You can test the connection via e.g.
nc 127.0.0.1 8000
or
telnet 127.0.0.1 8000
The above /bin/date command will just output the current date to standard output, but if you use a bit cleverer worker command, say
rm -f connection
./worker connection printf 'HTTP/1.0 200 Ok\r\nConnection: close\r\nContent-Type: text/html; charset=UTF-8\r\nContent-Length: 67\r\n\r\n<html><head><title>Works</title></head><body>Works!</body></html>\r\n'
you can use your browser (http://127.0.0.1:8000/) to test.
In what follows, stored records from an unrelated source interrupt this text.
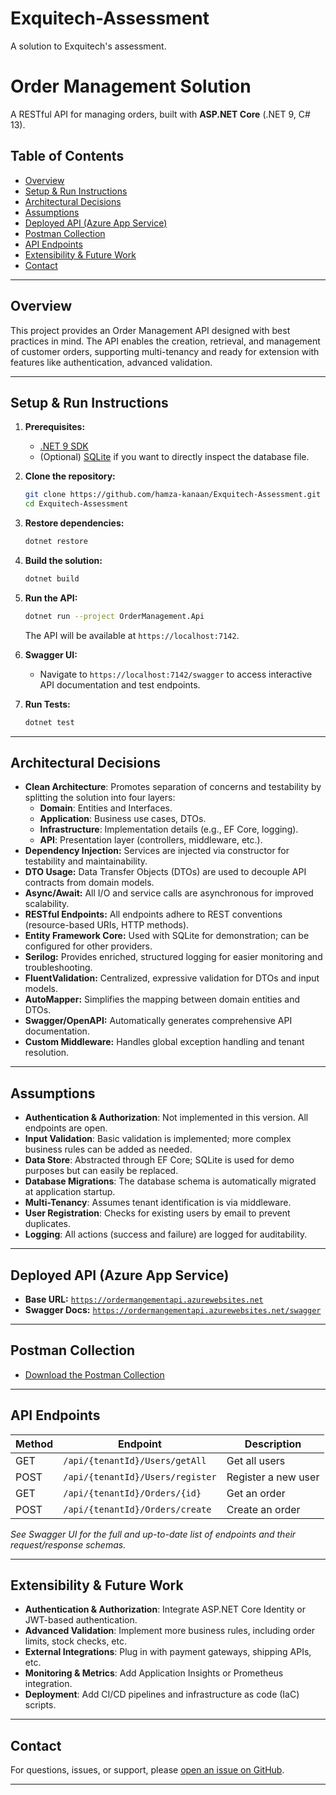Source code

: # Exquitech-Assessment

A solution to Exquitech's assessment.

# Order Management Solution

A RESTful API for managing orders, built with **ASP.NET Core** (.NET 9, C# 13).

## Table of Contents

- [Overview](#overview)
- [Setup & Run Instructions](#setup--run-instructions)
- [Architectural Decisions](#architectural-decisions)
- [Assumptions](#assumptions)
- [Deployed API (Azure App Service)](#deployed-api-azure-app-service)
- [Postman Collection](#postman-collection)
- [API Endpoints](#api-endpoints)
- [Extensibility & Future Work](#extensibility--future-work)
- [Contact](#contact)

---

## Overview

This project provides an Order Management API designed with best practices in mind. The API enables the creation, retrieval, and management of customer orders, supporting multi-tenancy and ready for extension with features like authentication, advanced validation.

---

## Setup & Run Instructions

1. **Prerequisites:**
   - [.NET 9 SDK](https://dotnet.microsoft.com/en-us/download/dotnet/9.0)
   - (Optional) [SQLite](https://www.sqlite.org/download.html) if you want to directly inspect the database file.

2. **Clone the repository:**
   ```sh
   git clone https://github.com/hamza-kanaan/Exquitech-Assessment.git
   cd Exquitech-Assessment
   ```

3. **Restore dependencies:**
   ```sh
   dotnet restore
   ```

4. **Build the solution:**
   ```sh
   dotnet build
   ```

5. **Run the API:**
   ```sh
   dotnet run --project OrderManagement.Api
   ```
   The API will be available at `https://localhost:7142`.

6. **Swagger UI:**
   - Navigate to `https://localhost:7142/swagger` to access interactive API documentation and test endpoints.

7. **Run Tests:**
   ```sh
   dotnet test
   ```

---

## Architectural Decisions

- **Clean Architecture**: Promotes separation of concerns and testability by splitting the solution into four layers:
  - **Domain**: Entities and Interfaces.
  - **Application**: Business use cases, DTOs.
  - **Infrastructure**: Implementation details (e.g., EF Core, logging).
  - **API**: Presentation layer (controllers, middleware, etc.).
- **Dependency Injection:** Services are injected via constructor for testability and maintainability.
- **DTO Usage:** Data Transfer Objects (DTOs) are used to decouple API contracts from domain models.
- **Async/Await:** All I/O and service calls are asynchronous for improved scalability.
- **RESTful Endpoints:** All endpoints adhere to REST conventions (resource-based URIs, HTTP methods).
- **Entity Framework Core:** Used with SQLite for demonstration; can be configured for other providers.
- **Serilog:** Provides enriched, structured logging for easier monitoring and troubleshooting.
- **FluentValidation:** Centralized, expressive validation for DTOs and input models.
- **AutoMapper:** Simplifies the mapping between domain entities and DTOs.
- **Swagger/OpenAPI:** Automatically generates comprehensive API documentation.
- **Custom Middleware:** Handles global exception handling and tenant resolution.

---

## Assumptions

- **Authentication & Authorization**: Not implemented in this version. All endpoints are open.
- **Input Validation**: Basic validation is implemented; more complex business rules can be added as needed.
- **Data Store**: Abstracted through EF Core; SQLite is used for demo purposes but can easily be replaced.
- **Database Migrations**: The database schema is automatically migrated at application startup.
- **Multi-Tenancy**: Assumes tenant identification is via middleware.
- **User Registration**: Checks for existing users by email to prevent duplicates.
- **Logging**: All actions (success and failure) are logged for auditability.

---

## Deployed API (Azure App Service)

- **Base URL:** [`https://ordermangementapi.azurewebsites.net`](https://ordermangementapi.azurewebsites.net)
- **Swagger Docs:** [`https://ordermangementapi.azurewebsites.net/swagger`](https://ordermangementapi.azurewebsites.net/swagger)

---

## Postman Collection

- [Download the Postman Collection](https://github.com/hamza-kanaan/Exquitech-Assessment/blob/main/Order%20Management.postman_collection.json)

---

## API Endpoints

| Method | Endpoint                | Description                      |
|--------|------------------------ |----------------------------------|
| GET    | `/api/{tenantId}/Users/getAll`      | Get all users                  |
| POST   | `/api/{tenantId}/Users/register`       | Register a new user               |
| GET | `/api/{tenantId}/Orders/{id}`      | Get an order                  |
| POST    | `/api/{tenantId}/Orders/create`      | Create an order         |

_See Swagger UI for the full and up-to-date list of endpoints and their request/response schemas._

---

## Extensibility & Future Work

- **Authentication & Authorization**: Integrate ASP.NET Core Identity or JWT-based authentication.
- **Advanced Validation**: Implement more business rules, including order limits, stock checks, etc.
- **External Integrations**: Plug in with payment gateways, shipping APIs, etc.
- **Monitoring & Metrics**: Add Application Insights or Prometheus integration.
- **Deployment**: Add CI/CD pipelines and infrastructure as code (IaC) scripts.

---

## Contact

For questions, issues, or support, please [open an issue on GitHub](https://github.com/hamza-kanaan/Exquitech-Assessment/issues).

---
The design is such that worker.c listens to an Unix domain socket (connection in current working directory in all above example commands). It first accepts a connection (from a single server), then expects each incoming byte to be associated with SCM_RIGHTS ancillary data containing the file descriptor referring to the client connection. If there is a problem, or the connection is dropped, it goes back to waiting for a new connection from a server. If it receives a client descriptor, it forks a child process, redirects its standard input, output and error to the client descriptor, and executes the command specified on the ./worker command line. The parent process closes its copy of the client descriptor, and goes back to waiting for a new one.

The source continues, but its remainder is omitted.